Иоанн уже не отвечал Курбскому: ибо не мог ничем хвалиться, ни грозить в тогдашних обстоятельствах и в расположении своего духа. Он написал в Москву к государственному дьяку Андрею Щелкалову, что должно объявить успехи неприятеля жителям ее хладнокровно и спокойно. Созвав граждан, умный дьяк сказал им: «Добрые люди! Знайте, что король взял Полоцк и сжег Сокол: весть печальная; но благоразумие требует от нас твердости. Нет постоянства в свете; счастие изменяет и великим государям. Полоцк в руках у Стефана: вся Ливония в наших. Пали некоторые россияне: пало гораздо более литовцев. Утешимся в малой невзгоде воспоминанием столь многих побед и завоеваний царя православного!» Удостоверенный в тишине, в спокойствии Москвы, Иоанн велел боярам написать к литовской Думе, что он мыслил немедленно идти на короля, но что советники государственные, жалея слез христианских, умолили его, хотя и не без великого труда, остановить все неприятельские действия; что Стефан докажет свою истинную любовь к человечеству и справедливости, если, уняв кровопролитие, вступит с царем в переговоры о вечном мире, о родстве и дружбе искренней. С такою миролюбивою грамотою послали гонца в Вильну. Сам Баторий прислал чиновника к Иоанну, но с письмом весьма грубым, объявляя, что воюет за Ливонию для обуздания его безрассудного властолюбия, и требуя, чтобы Лопатинский, не выпускаемый из Дорогобужа, был освобожден согласно с народным правом. Сей гонец неприятельский обедал у царя в Новгороде, угощаемый как бы вельможа дружественной державы: чего дотоле не бывало. «Не хочу, – ответствовал Иоанн королю, – возражать на упреки: ибо хочу быть в братстве с тобою. Даю опасную грамоту для твоих послов, коих ожидаю с доброжелательством. Между тем да будет тишина в Ливонии и на всех границах! А в залог мира отпусти пленников российских на обмен или выкуп». То же писал Иоанн и с Лопатинским, немедленно освобожденным, и с новым гонцом, посланным к королю; несколько месяцев занимался спорами воевод своих о первенстве и не думал идти на Стефана, будучи доволен некоторыми успехами нашей оборонительной системы в Ливонии, где россияне в жаркой схватке пленили наконец славного разбойника Аннибала (после казненного во Пскове), мужественно отразили шведов от Нарвы и гнали их до Ревеля. Сим заключился 1579 год. Царь уже был в Москве, и не праздно.

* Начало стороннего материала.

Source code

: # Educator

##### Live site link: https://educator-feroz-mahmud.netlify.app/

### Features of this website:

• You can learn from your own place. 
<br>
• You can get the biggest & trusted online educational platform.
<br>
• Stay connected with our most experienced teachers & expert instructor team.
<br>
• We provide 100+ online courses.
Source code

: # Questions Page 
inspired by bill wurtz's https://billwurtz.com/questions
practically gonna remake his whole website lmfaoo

Осада русскими Ревеля в 1578 г. Миниатюра из «Sammlung von Nachrichten» И. Я. Вика
В январе 1580 года он созвал знаменитейшее духовенство в столицу: архиепископа Александра Новгородского, Иеремию Казанского, Давида Ростовского, всех епископов, архимандритов, игуменов, славнейших умом или благочестием иноков; торжественно объявил им, что церковь и православие в опасности; что бесчисленные враги восстали на Россию; что с одной стороны неверные турки, хан, ногаи, с другой – Литва, Польша, венгры, немцы, шведы, как дикие звери, разинули челюсти, дабы поглотить нас; что он с сыном своим, с вельможами и воеводами бодрствует день и ночь для спасения державы, но что духовенство обязано содействовать им в сем великом подвиге; что мы, имея людей, не имеем казны достаточной; что войско скудеет и нуждается, а монастыри богатеют; что государь требует жертвы от духовенства и что Всевышний благословит его усердие к отечеству. Предложение было важно и затруднительно. Великий дед Иоаннов хотел коснуться церковного достояния, но оставил сию мысль, встреченный сильным прекословием святителей: внук умерил требования, и Собор приговорил грамотою, что земли и села княжеские, когда-либо отказанные митрополитам, епископам, монастырям и церквам или купленные ими, оттоле будут государевыми, а все другие остаются навеки их неотъемлемым достоянием; что впредь они уже не должны присваивать себе имений недвижимых ни добровольною уступкою, ни куплею и что заложенные им земли также отдаются в казну. Сим легким способом умножив владения и доходы государственные, Иоанн непрестанно умножал и войско: чиновники ездили из области в область со списками детей боярских; отыскивали всех, кто укрывался или бегал от службы; наказывали их телесно и за порукою отсылали во Псков или Новгород, где стояла главная рать, упуская благоприятное время действовать наступательно: ибо россияне любили всегда выходить в поле, когда другие уходили в дома от ненастья и морозов.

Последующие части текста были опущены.